He came from Illinois, the land of Lincoln, to the presidency with confidence, a plurality of the popular vote and a popularity that carried with it glitz and a dab of Hollywood.
In the process, his ascension to the presidency marked an historic record.
The country had fallen on hard times financially with a tarnished reputation abroad.
While recognizing the country's situation, he persisted in hope for the future.
In that Jan. 20 inaugural address he called for sacrifice to bring the country back together. At the same time he recognized those serving, and who served, far afield in defense of the nation.
That was the inauguration of Barack Obama, our 44th president.
Those were also the circumstances surrounding the inauguration of our 40th president, Ronald Reagan.
That's right; both were sworn into office on the same day, 28 years apart. Both made history, Obama the first black and Reagan the oldest person to serve in the nation's highest office. Both came to the office with Illinois roots.
Both called for personal responsibility and hope during a down time in American history.
The differences in policy between the two presidents are huge, admittedly, although Reagan was a Democrat when he was Obama's age.

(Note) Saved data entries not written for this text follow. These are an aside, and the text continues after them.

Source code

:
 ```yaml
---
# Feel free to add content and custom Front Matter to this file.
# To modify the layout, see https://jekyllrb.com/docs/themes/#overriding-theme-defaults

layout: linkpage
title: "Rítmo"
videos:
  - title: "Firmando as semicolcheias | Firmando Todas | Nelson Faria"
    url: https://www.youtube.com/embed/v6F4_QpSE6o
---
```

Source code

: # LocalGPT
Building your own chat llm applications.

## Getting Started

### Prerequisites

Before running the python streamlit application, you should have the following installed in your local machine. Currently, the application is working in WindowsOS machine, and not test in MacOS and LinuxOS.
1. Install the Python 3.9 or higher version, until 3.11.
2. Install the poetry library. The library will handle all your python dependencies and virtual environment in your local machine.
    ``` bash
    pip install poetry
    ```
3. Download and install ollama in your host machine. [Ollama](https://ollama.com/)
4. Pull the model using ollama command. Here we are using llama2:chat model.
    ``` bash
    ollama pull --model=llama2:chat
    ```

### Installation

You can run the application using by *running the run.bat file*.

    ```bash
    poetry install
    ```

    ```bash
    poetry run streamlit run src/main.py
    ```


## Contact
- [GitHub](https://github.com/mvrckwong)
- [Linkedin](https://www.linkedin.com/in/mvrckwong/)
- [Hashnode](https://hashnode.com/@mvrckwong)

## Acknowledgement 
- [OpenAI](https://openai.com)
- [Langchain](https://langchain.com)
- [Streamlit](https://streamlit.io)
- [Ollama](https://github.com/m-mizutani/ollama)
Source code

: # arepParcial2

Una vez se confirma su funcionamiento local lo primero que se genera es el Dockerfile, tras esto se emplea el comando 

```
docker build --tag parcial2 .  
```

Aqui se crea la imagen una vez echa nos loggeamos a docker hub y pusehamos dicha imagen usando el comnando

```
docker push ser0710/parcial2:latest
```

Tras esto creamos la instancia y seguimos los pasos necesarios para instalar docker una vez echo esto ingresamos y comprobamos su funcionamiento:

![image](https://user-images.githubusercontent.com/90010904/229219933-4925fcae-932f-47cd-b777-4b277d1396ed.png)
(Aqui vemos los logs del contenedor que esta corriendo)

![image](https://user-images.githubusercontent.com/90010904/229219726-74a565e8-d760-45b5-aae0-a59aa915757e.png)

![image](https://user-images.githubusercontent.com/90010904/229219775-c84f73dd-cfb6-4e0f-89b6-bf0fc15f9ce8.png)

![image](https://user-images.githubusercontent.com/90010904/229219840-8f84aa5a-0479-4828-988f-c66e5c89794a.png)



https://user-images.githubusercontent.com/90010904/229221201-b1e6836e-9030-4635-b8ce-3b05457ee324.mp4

It is true Reagan called for a lessening of government interference during his speech, while Obama is proposing a nearly trillion dollar spending package.
Yet watching the inauguration of President Obama, I couldn't help but catch some of that same hope, some of that "morning in America again" feeling that Reagan conveyed.
I don't agree with some of Obama's views, but I do agree with him that it's time to put petty politics aside and take personal responsibility for making the country better.
The huge crowd on the Washington Mall was a testimony of the goodwill the President has at least for the first months of his administration in carrying out his promises.
Now, whether President Obama will have an enduring legacy in his party as Reagan has with Republicans remains to be seen.
But based on his mostly centrist cabinet selections and the refreshing choice of Pastor Rick Warren for the inaugural prayer, it appears there is a genuine effort by the President to not lead from the left, but to reach out to all Americans.
There's a sense that he has the desire to set aside the potential for a bully pulpit mandate and instead govern us as indeed "one nation under God."
I hope I'm right.
There are still unknowns about this new president and it's still to be seen whether he'll have the will and sway to govern from the middle. But we do know this, we can pray.
In fact, the Bible calls us to pray for our new leader, this second history-making president from Illinois.